Estimating excess mortality in people with cancer and multimorbidity in the COVID-19 emergency
Preprint · April 2020
Extracts:
...1) patients with cancer may have twice the odds of developing COVID-19 infection (odds ratio=2.31) compared to the rest of the population(28), 2) COVID-19 causes patients with cancer to deteriorate more rapidly (hazard ratio=3.5) compared to those without cancer(11) and 3) COVID-19 case fatality rates are higher in patients with comorbid conditions including CVD, diabetes, hypertension and cancer(29). For cancer patients of working age, unemployment may affect mortality, as we have previously demonstrated across 75 countries(30). Social isolation is also known to represent a mortality risk in cancer(31, 32). Our findings relate to predicted excess mortality in the next 12 months. However, the socioeconomic effects on health from the current epidemic are likely to last for a considerable period beyond one year(33), meaning our figures are likely a significant underestimate...

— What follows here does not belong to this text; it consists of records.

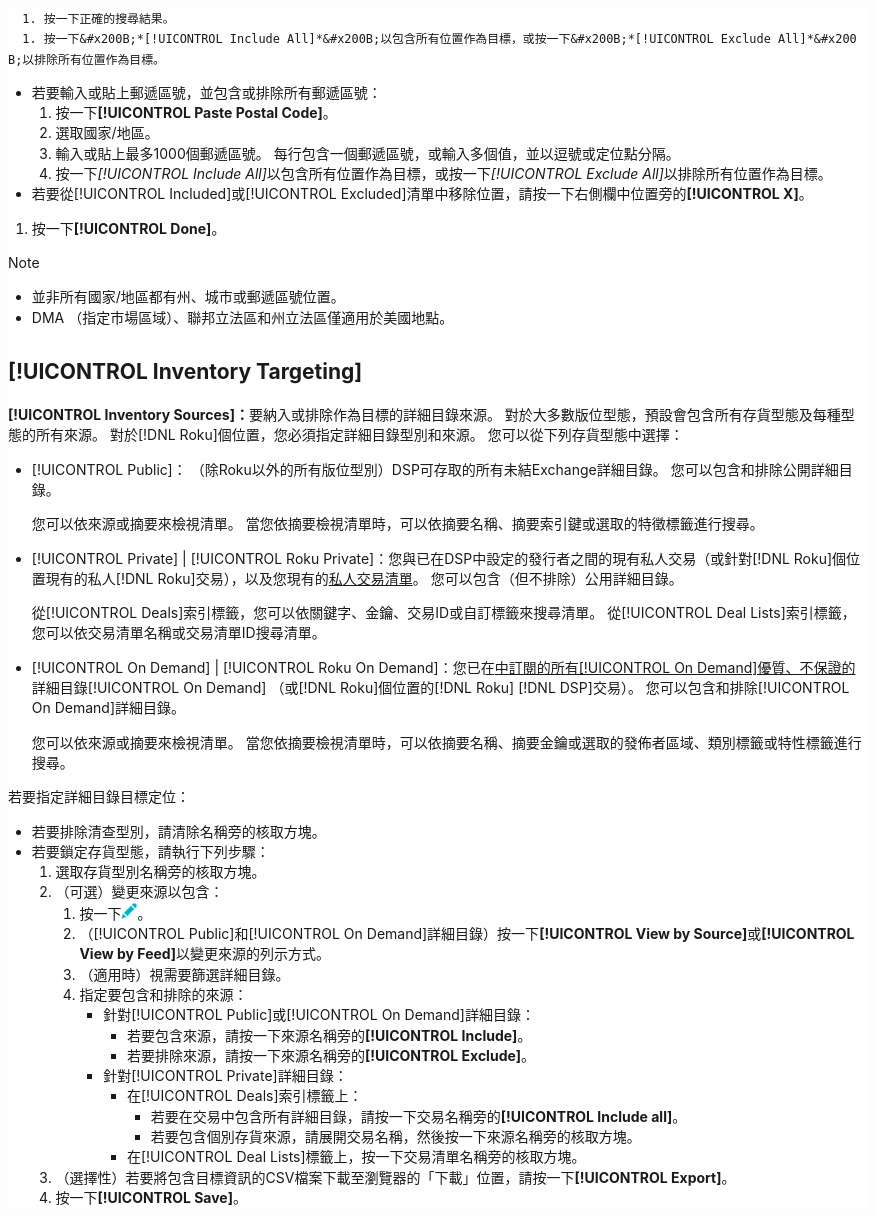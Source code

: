       1. 按一下正確的搜尋結果。
      1. 按一下&#x200B;*[!UICONTROL Include All]*&#x200B;以包含所有位置作為目標，或按一下&#x200B;*[!UICONTROL Exclude All]*&#x200B;以排除所有位置作為目標。
   * 若要輸入或貼上郵遞區號，並包含或排除所有郵遞區號：
      1. 按一下&#x200B;**[!UICONTROL Paste Postal Code]**。
      1. 選取國家/地區。
      1. 輸入或貼上最多1000個郵遞區號。
每行包含一個郵遞區號，或輸入多個值，並以逗號或定位點分隔。
      1. 按一下&#x200B;*[!UICONTROL Include All]*&#x200B;以包含所有位置作為目標，或按一下&#x200B;*[!UICONTROL Exclude All]*&#x200B;以排除所有位置作為目標。
   * 若要從[!UICONTROL Included]或[!UICONTROL Excluded]清單中移除位置，請按一下右側欄中位置旁的&#x200B;**[!UICONTROL X]**。
1. 按一下&#x200B;**[!UICONTROL Done]**。

>[!NOTE]
>
>* 並非所有國家/地區都有州、城市或郵遞區號位置。
>* DMA （指定市場區域）、聯邦立法區和州立法區僅適用於美國地點。

## [!UICONTROL Inventory Targeting]

**[!UICONTROL Inventory Sources]：**&#x200B;要納入或排除作為目標的詳細目錄來源。 對於大多數版位型態，預設會包含所有存貨型態及每種型態的所有來源。 對於[!DNL Roku]個位置，您必須指定詳細目錄型別和來源。 您可以從下列存貨型態中選擇：

* [!UICONTROL Public]： （除Roku以外的所有版位型別）DSP可存取的所有未結Exchange詳細目錄。 您可以包含和排除公開詳細目錄。

  您可以依來源或摘要來檢視清單。 當您依摘要檢視清單時，可以依摘要名稱、摘要索引鍵或選取的特徵標籤進行搜尋。

* [!UICONTROL Private] | [!UICONTROL Roku Private]：您與已在DSP中設定的發行者之間的現有私人交易（或針對[!DNL Roku]個位置現有的私人[!DNL Roku]交易），以及您現有的[私人交易清單](/help/dsp/inventory/lists-deals-manage.md)。 您可以包含（但不排除）公用詳細目錄。

  從[!UICONTROL Deals]索引標籤，您可以依關鍵字、金鑰、交易ID或自訂標籤來搜尋清單。 從[!UICONTROL Deal Lists]索引標籤，您可以依交易清單名稱或交易清單ID搜尋清單。

* [!UICONTROL On Demand] | [!UICONTROL Roku On Demand]：您已在[中訂閱的所有[!UICONTROL On Demand]優質、不保證的](/help/dsp/inventory/on-demand-inventory-about.md)詳細目錄[!UICONTROL On Demand] （或[!DNL Roku]個位置的[!DNL Roku] [!DNL DSP]交易）。 您可以包含和排除[!UICONTROL On Demand]詳細目錄。

  您可以依來源或摘要來檢視清單。 當您依摘要檢視清單時，可以依摘要名稱、摘要金鑰或選取的發佈者區域、類別標籤或特性標籤進行搜尋。

若要指定詳細目錄目標定位：

* 若要排除清查型別，請清除名稱旁的核取方塊。
* 若要鎖定存貨型態，請執行下列步驟：
   1. 選取存貨型別名稱旁的核取方塊。
   1. （可選）變更來源以包含：
      1. 按一下![編輯](/help/dsp/assets/edit.png)。
      1. （[!UICONTROL Public]和[!UICONTROL On Demand]詳細目錄）按一下&#x200B;**[!UICONTROL View by Source]**&#x200B;或&#x200B;**[!UICONTROL View by Feed]**&#x200B;以變更來源的列示方式。
      1. （適用時）視需要篩選詳細目錄。
      1. 指定要包含和排除的來源：
         * 針對[!UICONTROL Public]或[!UICONTROL On Demand]詳細目錄：
            * 若要包含來源，請按一下來源名稱旁的&#x200B;**[!UICONTROL Include]**。
            * 若要排除來源，請按一下來源名稱旁的&#x200B;**[!UICONTROL Exclude]**。
         * 針對[!UICONTROL Private]詳細目錄：
            * 在[!UICONTROL Deals]索引標籤上：
               * 若要在交易中包含所有詳細目錄，請按一下交易名稱旁的&#x200B;**[!UICONTROL Include all]**。
               * 若要包含個別存貨來源，請展開交易名稱，然後按一下來源名稱旁的核取方塊。
            * 在[!UICONTROL Deal Lists]標籤上，按一下交易清單名稱旁的核取方塊。
   1. （選擇性）若要將包含目標資訊的CSV檔案下載至瀏覽器的「下載」位置，請按一下&#x200B;**[!UICONTROL Export]**。
   1. 按一下&#x200B;**[!UICONTROL Save]**。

Excess deaths. Based on the available evidence, we estimate an excess of 6,270 excess deaths at 1 year in patients with incident cancers in England. The recorded underlying cause of these excess deaths may be cancer, COVID-19, or comorbidity (such as myocardial infarction), and it is likely that in the COVID-19 emergency, there may be changes in cause-of-death recording. This is why our model uses death from any cause – for which there can be no changes in recording - and which is relevant to multimorbid cancer patients. Our conservative estimate nonetheless represents a significant additional burden of 20%, the total number of cancer deaths annually among incident cases in England is 31,354(34). We present estimates of excess deaths in incident cases, most of whom will be under active surgical, adjuvant or palliative treatments. We also demonstrate excess deaths in those with prevalent cancers, many of whom have survived the initial high-risk period; these data are particularly relevant to ongoing patient management...."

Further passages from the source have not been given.